Row over Northamptonshire affordable housing figures

The opening of an affordable housing development in Furnace Lane, Kettering, in September 2010
The opening of an affordable housing development in Furnace Lane, Kettering, in September 2010

The Government has hailed figures which show almost 2,000 affordable new homes have been built in the north of the county since the coalition took office four years ago.

But the figures have been slammed by political opponents in Northamptonshire as proof of a chronic shortage in stocks of affordable housing.

A total of 630 affordable homes have been built in the borough of Kettering since April 2010, with 410 having been built in Corby borough and 360 in each of Wellingborough and East Northants.

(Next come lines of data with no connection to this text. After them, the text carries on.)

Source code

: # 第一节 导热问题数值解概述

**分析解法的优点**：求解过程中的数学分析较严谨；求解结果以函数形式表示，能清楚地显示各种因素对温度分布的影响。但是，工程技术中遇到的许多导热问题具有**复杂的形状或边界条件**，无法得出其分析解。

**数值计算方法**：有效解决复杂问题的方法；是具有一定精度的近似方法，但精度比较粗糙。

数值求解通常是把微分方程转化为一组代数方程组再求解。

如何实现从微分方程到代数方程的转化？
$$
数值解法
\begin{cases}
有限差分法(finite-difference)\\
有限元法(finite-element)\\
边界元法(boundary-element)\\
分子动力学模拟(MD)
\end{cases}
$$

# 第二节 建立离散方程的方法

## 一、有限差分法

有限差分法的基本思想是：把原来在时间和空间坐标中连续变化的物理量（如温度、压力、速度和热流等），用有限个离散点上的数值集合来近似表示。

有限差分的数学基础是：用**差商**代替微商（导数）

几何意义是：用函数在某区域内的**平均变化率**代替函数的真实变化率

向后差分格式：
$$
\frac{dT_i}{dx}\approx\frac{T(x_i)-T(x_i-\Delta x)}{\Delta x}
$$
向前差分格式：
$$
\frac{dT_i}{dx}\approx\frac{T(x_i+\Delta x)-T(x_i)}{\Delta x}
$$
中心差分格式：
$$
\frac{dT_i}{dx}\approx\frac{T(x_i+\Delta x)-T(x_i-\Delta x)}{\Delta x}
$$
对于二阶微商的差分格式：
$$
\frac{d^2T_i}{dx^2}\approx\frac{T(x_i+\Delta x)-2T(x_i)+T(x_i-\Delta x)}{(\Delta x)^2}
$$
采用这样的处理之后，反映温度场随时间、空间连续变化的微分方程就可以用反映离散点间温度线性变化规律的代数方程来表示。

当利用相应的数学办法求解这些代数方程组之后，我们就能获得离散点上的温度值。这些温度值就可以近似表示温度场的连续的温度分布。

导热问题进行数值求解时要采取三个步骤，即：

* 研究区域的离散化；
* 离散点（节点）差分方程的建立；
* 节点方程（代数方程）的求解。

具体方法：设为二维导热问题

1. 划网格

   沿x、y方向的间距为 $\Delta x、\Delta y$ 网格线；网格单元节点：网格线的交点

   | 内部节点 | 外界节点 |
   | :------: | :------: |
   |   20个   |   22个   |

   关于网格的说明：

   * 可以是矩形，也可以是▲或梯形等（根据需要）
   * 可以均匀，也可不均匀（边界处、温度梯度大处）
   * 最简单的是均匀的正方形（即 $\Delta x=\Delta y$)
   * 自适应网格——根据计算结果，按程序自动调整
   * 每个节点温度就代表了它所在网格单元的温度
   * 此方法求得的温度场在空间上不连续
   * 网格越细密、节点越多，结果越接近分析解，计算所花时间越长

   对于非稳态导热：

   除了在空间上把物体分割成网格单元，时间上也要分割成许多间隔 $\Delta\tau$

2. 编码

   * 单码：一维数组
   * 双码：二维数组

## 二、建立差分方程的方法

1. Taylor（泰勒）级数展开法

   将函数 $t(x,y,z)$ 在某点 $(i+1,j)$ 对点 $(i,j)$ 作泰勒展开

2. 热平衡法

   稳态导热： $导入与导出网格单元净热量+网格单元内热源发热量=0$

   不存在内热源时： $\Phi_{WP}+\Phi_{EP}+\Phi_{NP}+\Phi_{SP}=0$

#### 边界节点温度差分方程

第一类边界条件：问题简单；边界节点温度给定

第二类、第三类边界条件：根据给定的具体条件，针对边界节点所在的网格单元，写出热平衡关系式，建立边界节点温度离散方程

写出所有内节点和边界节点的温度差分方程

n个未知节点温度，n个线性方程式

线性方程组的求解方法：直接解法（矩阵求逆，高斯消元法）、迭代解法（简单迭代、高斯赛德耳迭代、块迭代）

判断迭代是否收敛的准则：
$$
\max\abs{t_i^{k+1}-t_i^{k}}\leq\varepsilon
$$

In terms of the number of new affordable homes relative to population size, Corby and Kettering do far better than anywhere else in Northamptonshire.

In those boroughs there has been one new home built for about every 150 residents – compared to one for every 210 people in Wellingborough and one for every 240 people in East Northants.

All four areas in the north of the county also do better on this measure than England as a whole.

Daventry did worst in our county, with one affordable home for every 560 people built in the district since 2010.

But Labour’s leader on Northamptonshire County Council said the figures were not high enough.

The party at Westminster has pledged to build 200,000 new homes every year, with the proportion judged to be affordable to be determined by each local authority.

Cllr McGhee said: “We face the biggest housing crisis in a generation. For many years there has been a systematic failure to build the homes Northamptonshire needs.”

He added: “If we are to tackle the housing crisis in our area, people in Northamptonshire must be given more say over where the new homes needed locally are built and the power to ensure that first-time buyers from the area are given priority access rights when these houses go on sale.”

Housing minister Brandon Lewis said the figures were evidence that what he called the Government’s long-term economic plan was working.

And he added: “Thanks to our reinvigorated Right to Buy, social housing tenants who once saw home ownership as being out of reach are now getting their chance to take their first steps onto the property ladder.”